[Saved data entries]
▶

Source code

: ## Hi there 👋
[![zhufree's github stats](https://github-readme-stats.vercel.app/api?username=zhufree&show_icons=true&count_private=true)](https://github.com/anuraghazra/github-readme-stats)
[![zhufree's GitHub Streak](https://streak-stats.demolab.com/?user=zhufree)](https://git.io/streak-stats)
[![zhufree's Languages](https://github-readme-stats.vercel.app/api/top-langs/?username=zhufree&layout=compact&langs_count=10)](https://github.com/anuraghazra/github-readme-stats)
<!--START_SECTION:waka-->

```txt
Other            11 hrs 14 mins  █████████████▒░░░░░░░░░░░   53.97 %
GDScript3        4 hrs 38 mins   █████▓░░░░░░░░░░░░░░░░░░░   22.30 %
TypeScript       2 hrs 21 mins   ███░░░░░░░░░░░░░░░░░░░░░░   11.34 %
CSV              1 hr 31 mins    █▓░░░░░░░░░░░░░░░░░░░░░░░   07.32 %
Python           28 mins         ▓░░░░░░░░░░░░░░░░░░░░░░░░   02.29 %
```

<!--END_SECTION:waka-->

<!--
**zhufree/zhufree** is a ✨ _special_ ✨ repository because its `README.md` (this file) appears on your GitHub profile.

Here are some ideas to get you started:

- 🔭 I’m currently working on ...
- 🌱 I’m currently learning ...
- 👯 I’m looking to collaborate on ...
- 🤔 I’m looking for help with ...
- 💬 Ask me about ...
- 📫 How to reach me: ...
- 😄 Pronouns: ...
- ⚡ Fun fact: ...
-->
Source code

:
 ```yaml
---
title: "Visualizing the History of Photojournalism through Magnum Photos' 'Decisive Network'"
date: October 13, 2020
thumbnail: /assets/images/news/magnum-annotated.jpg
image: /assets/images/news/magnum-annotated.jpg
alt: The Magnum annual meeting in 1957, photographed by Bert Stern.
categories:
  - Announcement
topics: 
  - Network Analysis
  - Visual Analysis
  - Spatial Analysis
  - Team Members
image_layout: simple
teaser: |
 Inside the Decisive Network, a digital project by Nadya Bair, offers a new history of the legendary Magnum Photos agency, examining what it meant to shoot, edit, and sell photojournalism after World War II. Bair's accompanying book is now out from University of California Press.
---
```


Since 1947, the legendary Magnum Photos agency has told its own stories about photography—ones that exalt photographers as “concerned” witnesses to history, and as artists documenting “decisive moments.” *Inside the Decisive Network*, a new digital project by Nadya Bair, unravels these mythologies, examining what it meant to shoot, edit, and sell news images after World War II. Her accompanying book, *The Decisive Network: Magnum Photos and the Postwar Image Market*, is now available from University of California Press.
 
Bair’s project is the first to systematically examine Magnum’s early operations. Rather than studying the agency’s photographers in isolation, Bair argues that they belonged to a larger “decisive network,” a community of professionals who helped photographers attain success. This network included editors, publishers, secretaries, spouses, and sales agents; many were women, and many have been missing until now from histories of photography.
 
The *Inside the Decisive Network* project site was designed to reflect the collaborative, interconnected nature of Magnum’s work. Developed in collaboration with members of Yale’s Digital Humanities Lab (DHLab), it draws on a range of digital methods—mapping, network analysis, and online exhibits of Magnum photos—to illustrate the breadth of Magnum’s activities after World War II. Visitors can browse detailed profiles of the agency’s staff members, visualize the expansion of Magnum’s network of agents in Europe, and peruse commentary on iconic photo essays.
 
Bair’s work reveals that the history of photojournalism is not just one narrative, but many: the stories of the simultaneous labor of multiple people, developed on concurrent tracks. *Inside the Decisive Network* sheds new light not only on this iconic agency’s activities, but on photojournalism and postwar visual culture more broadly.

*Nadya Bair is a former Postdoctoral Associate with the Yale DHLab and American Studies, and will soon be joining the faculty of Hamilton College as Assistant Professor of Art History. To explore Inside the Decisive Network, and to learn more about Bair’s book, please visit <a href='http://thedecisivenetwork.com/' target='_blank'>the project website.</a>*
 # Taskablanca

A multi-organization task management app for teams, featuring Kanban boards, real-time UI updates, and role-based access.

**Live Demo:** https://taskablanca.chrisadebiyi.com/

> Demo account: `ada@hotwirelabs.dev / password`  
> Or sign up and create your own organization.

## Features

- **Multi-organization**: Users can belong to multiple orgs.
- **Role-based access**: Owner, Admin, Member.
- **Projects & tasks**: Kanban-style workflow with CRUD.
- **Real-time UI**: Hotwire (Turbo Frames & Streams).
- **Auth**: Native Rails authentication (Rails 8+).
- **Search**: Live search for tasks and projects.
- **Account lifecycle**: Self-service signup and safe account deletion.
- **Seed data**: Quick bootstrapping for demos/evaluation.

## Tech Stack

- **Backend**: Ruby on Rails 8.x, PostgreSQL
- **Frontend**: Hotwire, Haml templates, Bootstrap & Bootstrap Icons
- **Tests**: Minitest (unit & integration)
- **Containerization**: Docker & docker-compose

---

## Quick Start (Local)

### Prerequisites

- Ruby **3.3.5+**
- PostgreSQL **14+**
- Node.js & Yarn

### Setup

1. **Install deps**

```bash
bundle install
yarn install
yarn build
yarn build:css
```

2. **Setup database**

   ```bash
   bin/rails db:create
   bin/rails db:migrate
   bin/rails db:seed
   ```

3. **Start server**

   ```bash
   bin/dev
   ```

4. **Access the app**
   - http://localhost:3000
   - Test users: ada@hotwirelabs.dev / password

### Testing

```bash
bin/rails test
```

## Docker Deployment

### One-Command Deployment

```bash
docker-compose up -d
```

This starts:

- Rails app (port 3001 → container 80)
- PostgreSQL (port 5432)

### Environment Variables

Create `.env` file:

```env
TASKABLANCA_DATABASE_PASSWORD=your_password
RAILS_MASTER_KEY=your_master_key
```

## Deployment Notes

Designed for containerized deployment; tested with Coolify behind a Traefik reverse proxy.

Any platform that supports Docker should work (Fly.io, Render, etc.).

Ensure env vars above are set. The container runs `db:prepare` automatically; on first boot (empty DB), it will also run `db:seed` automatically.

◀

_PROBLEM REQUIREMENTS_
Please count the lines in the records that contain "waka" and reply with the count alone.

_WRITTEN REPLY_
2